= Extracted data =
== == ==

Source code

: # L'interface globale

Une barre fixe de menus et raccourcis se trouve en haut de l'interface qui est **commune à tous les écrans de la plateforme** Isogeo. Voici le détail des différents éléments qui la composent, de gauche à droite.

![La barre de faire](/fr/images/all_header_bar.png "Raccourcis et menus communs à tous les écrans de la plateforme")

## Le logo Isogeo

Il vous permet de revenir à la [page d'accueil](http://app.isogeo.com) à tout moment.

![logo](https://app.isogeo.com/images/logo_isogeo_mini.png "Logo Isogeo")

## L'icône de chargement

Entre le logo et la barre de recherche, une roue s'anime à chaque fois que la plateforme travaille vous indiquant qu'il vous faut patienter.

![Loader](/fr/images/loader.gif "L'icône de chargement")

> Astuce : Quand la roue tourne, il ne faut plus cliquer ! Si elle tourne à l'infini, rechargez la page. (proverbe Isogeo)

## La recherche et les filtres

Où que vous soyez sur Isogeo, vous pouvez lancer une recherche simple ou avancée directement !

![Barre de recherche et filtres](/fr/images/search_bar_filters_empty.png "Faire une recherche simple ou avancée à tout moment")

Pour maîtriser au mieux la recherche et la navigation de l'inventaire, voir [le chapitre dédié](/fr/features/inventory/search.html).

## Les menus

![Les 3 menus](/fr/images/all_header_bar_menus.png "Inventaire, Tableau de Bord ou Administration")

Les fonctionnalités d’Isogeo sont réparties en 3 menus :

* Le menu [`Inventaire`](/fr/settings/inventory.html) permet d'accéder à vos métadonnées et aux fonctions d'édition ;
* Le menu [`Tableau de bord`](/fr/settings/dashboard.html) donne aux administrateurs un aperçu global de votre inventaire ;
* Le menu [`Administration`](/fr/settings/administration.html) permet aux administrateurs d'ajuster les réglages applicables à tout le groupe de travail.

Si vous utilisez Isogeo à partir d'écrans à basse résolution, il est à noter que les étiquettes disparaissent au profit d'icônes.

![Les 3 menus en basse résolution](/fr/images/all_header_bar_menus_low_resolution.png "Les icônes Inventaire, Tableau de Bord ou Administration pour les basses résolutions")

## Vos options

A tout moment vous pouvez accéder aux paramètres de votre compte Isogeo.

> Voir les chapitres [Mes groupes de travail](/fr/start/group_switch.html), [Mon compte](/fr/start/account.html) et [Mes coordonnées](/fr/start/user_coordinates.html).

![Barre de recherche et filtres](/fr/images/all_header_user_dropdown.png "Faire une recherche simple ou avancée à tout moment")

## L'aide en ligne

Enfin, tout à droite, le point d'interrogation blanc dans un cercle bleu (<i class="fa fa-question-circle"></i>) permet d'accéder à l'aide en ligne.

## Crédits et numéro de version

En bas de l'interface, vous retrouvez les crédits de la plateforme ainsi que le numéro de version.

== == ==

Report how many lines of the listing hold the word "filtres", with nothing but the number.

= Solution for this exercise =
3